In October 2006, as CPN(Maoist) launched its 'Operation Crime Control' (Operation CC) in the capital Kathmandu, the Newa Rastriya Mukti Morcha step up a telephone hotline, to gather information on criminal activities. During the campaign, a number of persons surrendered themselves to the Newa Rastriya Mukti Morcha. 'Crimals' were kept in custody by the Newa Rastriya Mukti Morcha. The organization also seized cars, motorcycles and fire-arms during the campaign. At the time of the campaign the Nepal office of the Office of the United Nations High Commissioner for Human Rights appealed that the Maoists would stop their 'law enforcement' activities.

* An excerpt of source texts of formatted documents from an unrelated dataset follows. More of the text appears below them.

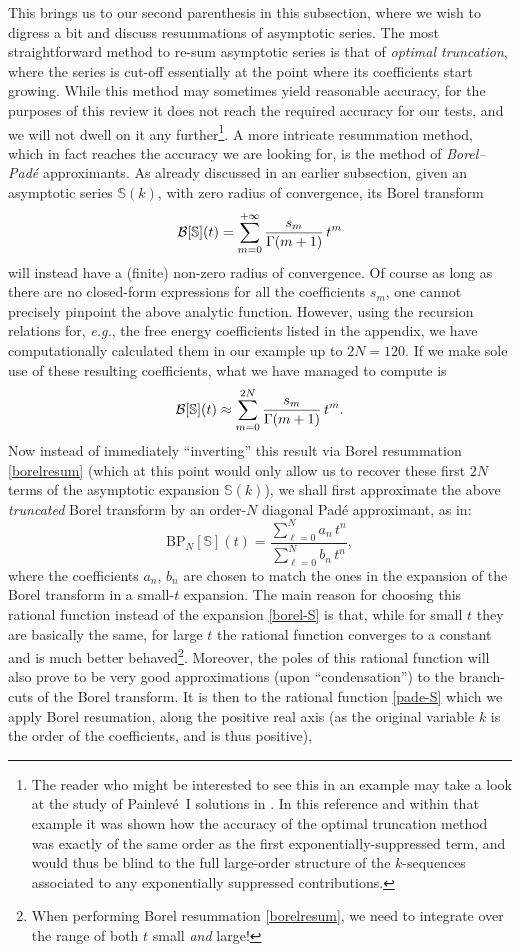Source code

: \documentclass[11pt,a4paper]{article}
\newcommand{\CB}{{\cal B}}
\def\BS{{\mathbb S}}
\newcommand{\be}{\begin{equation}}
\newcommand{\ee}{\end{equation}}
\begin{document}
This brings us to our second parenthesis in this subsection, where we wish to digress a bit and discuss resummations of asymptotic series. The most straightforward method to re-sum asymptotic series is that of \textit{optimal truncation}, where the series is cut-off essentially at the point where its coefficients start growing. While this method may sometimes yield reasonable accuracy, for the purposes of this review it does not reach the required accuracy for our tests, and we will not dwell on it any further\footnote{The reader who might be interested to see this in an example may take a look at the study of Painlev\'e~I solutions in \cite{asv11}. In this reference and within that example it was shown how the accuracy of the optimal truncation method was exactly of the same order as the first exponentially-suppressed term, and would thus be blind to the full large-order structure of the $k$-sequences associated to any exponentially suppressed contributions.}. A more intricate resummation method, which in fact reaches the accuracy we are looking for, is the method of \textit{Borel--Pad\'e} approximants. As already discussed in an earlier subsection, given an asymptotic series $\BS(k)$, with zero radius of convergence, its Borel transform
%
\be
\CB [\BS] (t) = \sum_{m=0}^{+\infty} \frac{s_m}{\Gamma(m+1)}\, t^m
\ee
%
\noindent
will instead have a (finite) non-zero radius of convergence. Of course as long as there are no closed-form expressions for all the coefficients $s_m$, one cannot precisely pinpoint the above analytic function. However, using the recursion relations for, \textit{e.g.}, the free energy coefficients listed in the appendix, we have computationally calculated them in our example up to $2N=120$. If we make sole use of these resulting coefficients, what we have managed to compute is
%
\be
\label{borel-S}
\CB [\BS] (t) \approx \sum_{m=0}^{2N} \frac{s_m}{\Gamma(m+1)}\, t^m.
\ee
%
\noindent
Now instead of immediately ``inverting'' this result via Borel resummation \eqref{borelresum} (which at this point would only allow us to recover these first $2N$ terms of the asymptotic expansion $\BS(k)$), we shall first approximate the above \textit{truncated} Borel transform by an order-$N$ diagonal Pad\'e approximant, as in:
%
\be
\label{pade-S}
\mathrm{BP}_N [\BS] (t) = \frac{\sum_{\ell=0}^{N} a_n\, t^n}{\sum_{\ell=0}^{N} b_n\, t^n},
\ee
%
\noindent
where the coefficients $a_n$, $b_n$ are chosen to match the ones in the expansion of the Borel transform in a small-$t$ expansion. The main reason for choosing this rational function instead of the expansion \eqref{borel-S} is that, while for small $t$ they are basically the same, for large $t$ the rational function converges to a constant and is much better behaved\footnote{When performing Borel resummation \eqref{borelresum}, we need to integrate over the range of both $t$ small \textit{and} large!}. Moreover, the poles of this rational function will also prove to be very good approximations (upon ``condensation'') to the branch-cuts of the Borel transform. It is then to the rational function \eqref{pade-S} which we apply Borel resumation, along the positive real axis (as the original variable $k$ is the order of the coefficients, and is thus positive),
\end{document}
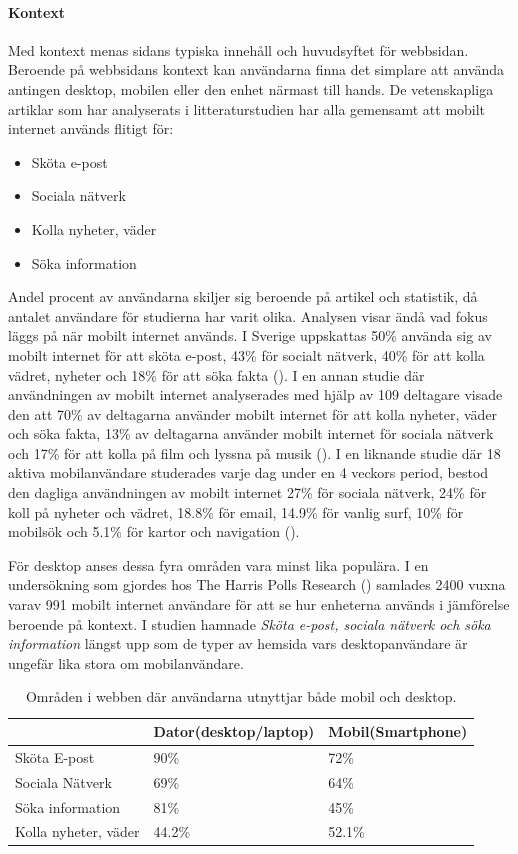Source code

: \documentclass[11pt]{article}
\begin{document}
\paragraph{Kontext}\mbox{}

Med kontext menas sidans typiska innehåll och huvudsyftet för webbsidan. Beroende på webbsidans kontext kan användarna finna det simplare att använda antingen desktop, mobilen eller den enhet närmast till hands. De vetenskapliga artiklar som har analyserats i litteraturstudien har alla gemensamt att mobilt internet används flitigt för:

\begin{itemize}
	\item{Sköta e-post}
	\item{Sociala nätverk}
	\item{Kolla nyheter, väder}
	\item{Söka information}
\end{itemize}
\bigskip
Andel procent av användarna skiljer sig beroende på artikel och statistik, då antalet användare för studierna har varit olika. Analysen visar ändå vad fokus läggs på när mobilt internet används. I Sverige uppskattas  50\% använda sig av mobilt internet för att sköta e-post, 43\% för socialt nätverk, 40\% för att kolla vädret, nyheter och 18\% för att söka fakta (\cite[s. 25]{.se}). I en annan studie där användningen av mobilt internet analyserades med hjälp av 109 deltagare visade den att 70\% av deltagarna använder mobilt internet för att kolla nyheter, väder och söka fakta, 13\% av deltagarna använder mobilt internet för sociala nätverk och 17\% för att kolla på film och lyssna på musik (\cite{usageusability2}). I en liknande studie där 18 aktiva mobilanvändare studerades varje dag under en 4 veckors period, bestod den dagliga användningen av mobilt internet 27\% för sociala nätverk, 24\% för koll på nyheter och vädret, 18.8\% för email, 14.9\% för vanlig surf, 10\% för mobilsök och 5.1\% för kartor och navigation (\cite{mobilewebsearch}).

För desktop anses dessa fyra områden vara minst lika populära. I en undersökning som gjordes hos The Harris Polls Research (\cite{harrispoll}) samlades 2400 vuxna varav 991 mobilt internet användare för att se hur enheterna används i jämförelse beroende på kontext. I studien hamnade \textit{Sköta e-post, sociala nätverk och söka information} längst upp som de typer av hemsida vars desktopanvändare är ungefär lika stora om mobilanvändare.
\\
\begin{table}[H]
	\centering
	\begin{tabular}{|p{4cm}|p{4cm}|p{4cm}|}
	\hline
	~&Dator(desktop/laptop)&Mobil(Smartphone)\\ \hline
	Sköta E-post &90\%&72\%\\ \hline
	Sociala Nätverk&69\%&64\%\\ \hline
	Söka information&81\%&45\%\\ \hline
	Kolla nyheter, väder&44.2\%&52.1\%\\ \hline
	\end{tabular}
    \caption {Områden i webben där användarna utnyttjar både mobil och desktop.}
\end{table}
\end{document}
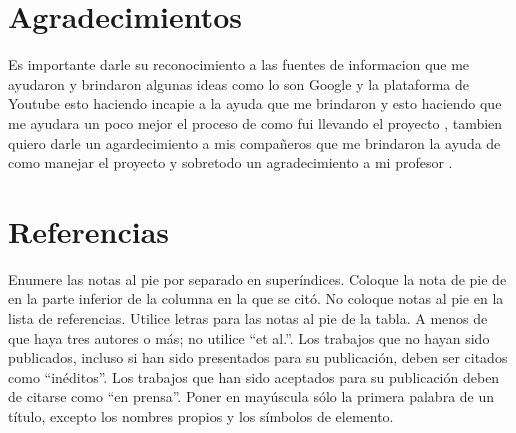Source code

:     \section{Agradecimientos}
    
    Es importante darle su reconocimiento a las fuentes de informacion que me ayudaron y brindaron algunas ideas como lo son Google y la plataforma de Youtube esto haciendo incapie a la ayuda que me brindaron y esto haciendo que me ayudara un poco mejor el proceso de como fui llevando el proyecto , tambien quiero darle un agardecimiento a mis compañeros que me brindaron la ayuda de como manejar el proyecto y sobretodo un agradecimiento a mi profesor .
    
    \section*{Referencias}
    
    Enumere las notas al pie por separado en superíndices. Coloque la nota de pie de en la parte inferior de la columna en la que se citó. No coloque notas al pie en la lista de referencias. Utilice letras para las notas al pie de la tabla.
    A menos de que haya tres autores o más; no utilice “et al.”. Los trabajos que no hayan sido publicados, incluso si han sido presentados para su publicación, deben ser citados como “inéditos”. Los trabajos que han sido aceptados para su publicación deben de citarse como “en prensa”. Poner en mayúscula sólo la primera palabra de un título, excepto los nombres propios y los símbolos de elemento.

On December 30, 2006 a 'Miss Newa' beauty pageant was organized in the capital Kathmandu, of which the Newa Rastriya Mukti Morcha was one of the sponsors. Previous, the Maoists had opposed beauty pageants and staged demonstrations against them.

The organization held its second national conference on March 15, 2007, at which Hit Man Shakya was elected chairman of the org of the Newa Rastriya Mukti Morcha. He was preceded by Paban Man Shrestha and Dilip Mahajan (who in 2004 had been arrested in Patna, India). Moreover, the conference elected the incumbent chairman Paban Man Shrestha as general secretary, Hisila Yami and Dilip Maharjan as vice-presidents, Suresh Shrestha as secretary and Basanta Shrestha as treasurer. The leading organ of the organization is its 57-member Central Working Committee.

==Policies==
The Newa Rastriya Mukti Morcha works for the establishment of a 'Newar Autonomous Republic'. Moreover, the Morcha seeks to strengthen Nepal Bhasa (the Newar language).

The organization demands the adoption of Nepal Sambat as the national calendar of Nepal. The organization celebrated the Nepal
Sambat 1128 New Year (2007 C.E.) by holding rallies in various locations.